Travellers from several African countries will now have to show a COVID-19 negative test when entering Spain even if they have been fully vaccinated, although no cases of the Omicron variant have been detected in the country, EURACTIV’s partner EFE reported.
Spain has also tightened restrictions for travellers coming from the UK, who will have to present a valid vaccination certificate to enter.
On Saturday, Spain’s official Gazette published the new guidelines approved by the government, imposing entry requirements for citizens from the UK, Namibia, Botswana, Eswatini, Lesotho, Mozambique, South Africa and Zimbabwe.
With this decision, Spain has joined seven other EU countries that have decided to enact new restrictions to contain the spread of the Omicron (B.1.1.529) variant in Europe, considered highly contagious due to its 30 different mutations, EFE reported.

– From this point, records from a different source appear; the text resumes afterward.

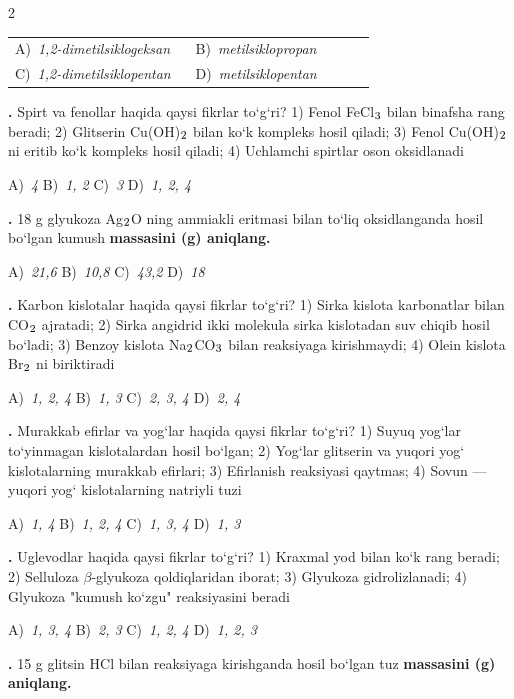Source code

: \documentclass[11pt,a4paper]{article}
\renewcommand{\textsubscript}[1]{\ensuremath{_{\text{\fontsize{8}{8}\selectfont #1}}}}
\newcommand{\qn}[1]{\textbf{\fontsize{11.5}{13}\selectfont #1}}
\newcommand{\qsep}{\par\vspace{1pt}\noindent\rule{0pt}{0.4pt}\par\vspace{5pt}}
\begin{document}
\begin{multicols}{2}
\noindent\begin{tabular}{@{}p{0.47\linewidth}@{}p{0.47\linewidth}@{}}
A)~\textsl{1,2-dimetilsiklogeksan} & B)~\textsl{metilsiklopropan} \\
C)~\textsl{1,2-dimetilsiklopentan} & D)~\textsl{metilsiklopentan} \\
\end{tabular}\par
\qsep
\noindent\qn{23.} Spirt va fenollar haqida qaysi fikrlar to`g`ri? 1) Fenol FeCl\textsubscript{3} bilan binafsha rang beradi; 2) Glitserin Cu(OH)\textsubscript{2} bilan ko`k kompleks hosil qiladi; 3) Fenol Cu(OH)\textsubscript{2} ni eritib ko`k kompleks hosil qiladi; 4) Uchlamchi spirtlar oson oksidlanadi

\noindent A)~\textsl{4} \hfill B)~\textsl{1, 2} \hfill C)~\textsl{3} \hfill D)~\textsl{1, 2, 4}\par
\qsep
\noindent\qn{24.} 18 g glyukoza Ag\textsubscript{2}O ning ammiakli eritmasi bilan to`liq oksidlanganda hosil bo`lgan kumush \textbf{massasini (g) aniqlang.}

\noindent A)~\textsl{21,6} \hfill B)~\textsl{10,8} \hfill C)~\textsl{43,2} \hfill D)~\textsl{18}\par
\qsep
\noindent\qn{25.} Karbon kislotalar haqida qaysi fikrlar to`g`ri? 1) Sirka kislota karbonatlar bilan CO\textsubscript{2} ajratadi; 2) Sirka angidrid ikki molekula sirka kislotadan suv chiqib hosil bo`ladi; 3) Benzoy kislota Na\textsubscript{2}CO\textsubscript{3} bilan reaksiyaga kirishmaydi; 4) Olein kislota Br\textsubscript{2} ni biriktiradi

\noindent A)~\textsl{1, 2, 4} \hfill B)~\textsl{1, 3} \hfill C)~\textsl{2, 3, 4} \hfill D)~\textsl{2, 4}\par
\qsep
\noindent\qn{26.} Murakkab efirlar va yog`lar haqida qaysi fikrlar to`g`ri? 1) Suyuq yog`lar to`yinmagan kislotalardan hosil bo`lgan; 2) Yog`lar glitserin va yuqori yog` kislotalarning murakkab efirlari; 3) Efirlanish reaksiyasi qaytmas; 4) Sovun --- yuqori yog` kislotalarning natriyli tuzi

\noindent A)~\textsl{1, 4} \hfill B)~\textsl{1, 2, 4} \hfill C)~\textsl{1, 3, 4} \hfill D)~\textsl{1, 3}\par
\qsep
\noindent\qn{27.} Uglevodlar haqida qaysi fikrlar to`g`ri? 1) Kraxmal yod bilan ko`k rang beradi; 2) Selluloza $\beta$-glyukoza qoldiqlaridan iborat; 3) Glyukoza gidrolizlanadi; 4) Glyukoza "kumush ko`zgu" reaksiyasini beradi

\noindent A)~\textsl{1, 3, 4} \hfill B)~\textsl{2, 3} \hfill C)~\textsl{1, 2, 4} \hfill D)~\textsl{1, 2, 3}\par
\qsep
\noindent\qn{28.} 15 g glitsin HCl bilan reaksiyaga kirishganda hosil bo`lgan tuz \textbf{massasini (g) aniqlang.}


\end{multicols}
\end{document}
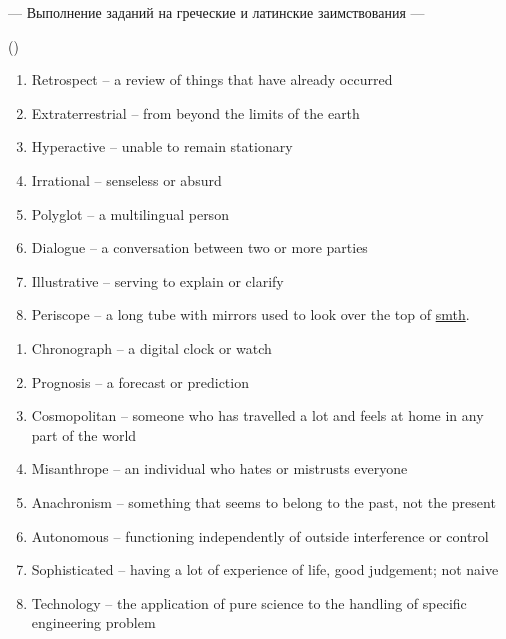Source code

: \documentclass[main.tex]{subfiles}
\begin{document}


\hypertarget{ltask:2024-01-31-1}{--- Выполнение заданий на греческие и латинские заимствования ---} (\hyperref[task:2024-01-31-1]{\color{blue}{перейти к тексту заданий}})
\vspace{5pt}


\begin{enumerate}[nosep]
	\itemsep\eitsp
	\item Retrospect -- a review of things that have already occurred
	\item Extraterrestrial -- from beyond the limits of the earth
	\item Hyperactive -- unable to remain stationary
	\item Irrational -- senseless or absurd
	\item Polyglot -- a multilingual person
	\item Dialogue -- a conversation between two or more parties
	\item Illustrative -- serving to explain or clarify
	\item Periscope -- a long tube with mirrors used to look over the top of \uline{smth}.
\end{enumerate}
\vspace{5pt}


\begin{enumerate}[nosep]
	\itemsep\eitsp
	\item Chronograph -- a digital clock or watch
	\item Prognosis -- a forecast or prediction
	\item Cosmopolitan -- someone who has travelled a lot and feels at home in any part of the world
	\item Misanthrope -- an individual who hates or mistrusts everyone
	\item Anachronism -- something that seems to belong to the past, not the present
	\item Autonomous -- functioning independently of outside interference or control
	\item Sophisticated -- having a lot of experience of life, good judgement; not naive
	\item Technology -- the application of pure science to the handling of specific engineering problem
\end{enumerate}
\vspace{5pt}
\end{document}
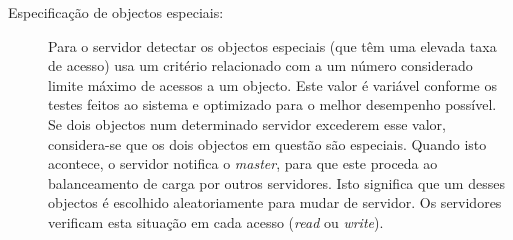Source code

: \begin{description}
\item[Especificação de objectos especiais:]
Para o servidor detectar os objectos especiais (que têm uma elevada taxa de acesso) usa um critério relacionado com a um número considerado limite máximo de acessos a um objecto. Este valor é variável conforme os testes feitos ao sistema e optimizado para o melhor desempenho possível. Se dois objectos num determinado servidor excederem esse valor, considera-se que os dois objectos em questão são especiais. Quando isto acontece, o servidor notifica o \textit{master}, para que este proceda ao balanceamento de carga por outros servidores. Isto significa que um desses objectos é escolhido aleatoriamente para mudar de servidor. Os servidores verificam esta situação em cada acesso (\textit{read} ou \textit{write}).

\end{description}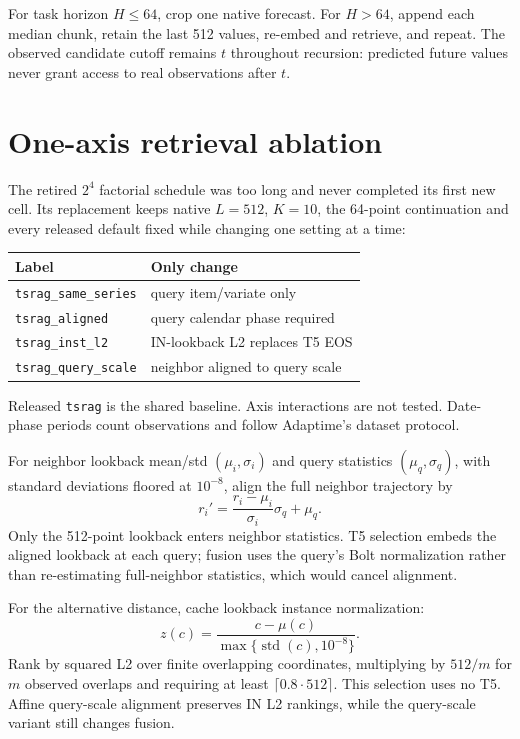 \documentclass[11pt,a4paper]{article}
\begin{document}
For task horizon $H\le64$, crop one native forecast. For $H>64$, append each
median chunk, retain the last 512 values, re-embed and retrieve, and repeat.
The observed candidate cutoff remains $t$ throughout recursion: predicted
future values never grant access to real observations after $t$.

\section{One-axis retrieval ablation}
The retired $2^4$ factorial schedule was too long and never completed its first
new cell. Its replacement keeps native $L=512$, $K=10$, the 64-point
continuation and every released default fixed while changing one setting at a
time:
\begin{center}
\begin{tabular}{ll}\toprule
Label & Only change\\\midrule
\texttt{tsrag\_same\_series} & query item/variate only\\
\texttt{tsrag\_aligned} & query calendar phase required\\
\texttt{tsrag\_inst\_l2} & IN-lookback L2 replaces T5 EOS\\
\texttt{tsrag\_query\_scale} & neighbor aligned to query scale\\\bottomrule
\end{tabular}
\end{center}
Released \texttt{tsrag} is the shared baseline. Axis interactions are not
tested. Date-phase periods count observations and follow Adaptime's dataset
protocol.

For neighbor lookback mean/std $(\mu_i,\sigma_i)$ and query statistics
$(\mu_q,\sigma_q)$, with standard deviations floored at $10^{-8}$, align the full
neighbor trajectory by
\[
 r_i'=\frac{r_i-\mu_i}{\sigma_i}\sigma_q+\mu_q.
\]
Only the 512-point lookback enters neighbor statistics. T5 selection embeds
the aligned lookback at each query; fusion uses the query's Bolt normalization
rather than re-estimating full-neighbor statistics, which would cancel alignment.

For the alternative distance, cache lookback instance normalization:
\[
 z(c)=\frac{c-\mu(c)}{\max\{\operatorname{std}(c),10^{-8}\}}.
\]
Rank by squared L2 over finite overlapping coordinates, multiplying by $512/m$
for $m$ observed overlaps and requiring at least $\lceil0.8\cdot512\rceil$.
This selection uses no T5. Affine query-scale alignment preserves IN L2 rankings,
while the query-scale variant still changes fusion.
\end{document}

“We will make an agreement to restrict flights from South Africa and Botswana to the next cabinet meeting, and also for other countries, but in principle, it will be for these two,” Health Minister Carolina Darias told state broadcaster RTVE on Friday.
“We are also going to require not just vaccination (against COVID-19) for (passengers from) these countries, but also an antigen or PCR test”, she added.
Spain has no direct commercial flight connections with South Africa or Botswana, but passengers can reach the country from these African nations through connecting flights, private planes, or cargo flights.
To prevent the spread of the new variant and have a safe Christmas, some Spanish regions have decided to toughen measures.
Catalonia has extended the mandatory use of the COVID-19 certificate (until now only in force for nightlife activities) to restaurants, gyms, and nursing homes.
Navarre, in the northeast, decided on Saturday to implement the same measure, EFE reported.
The southern region of Andalusia is mulling the introduction of a COVID-19 pass that will also apply to the hospitality sector, Spanish media reported.
Spain has so far recorded over 5 million COVID-19 cases and 87,931 related deaths. Its vaccination rate is 80%.
People in the 60-69 age group and some vulnerable patients are currently eligible for boosters with Pfizer or Moderna and vaccines for influenza.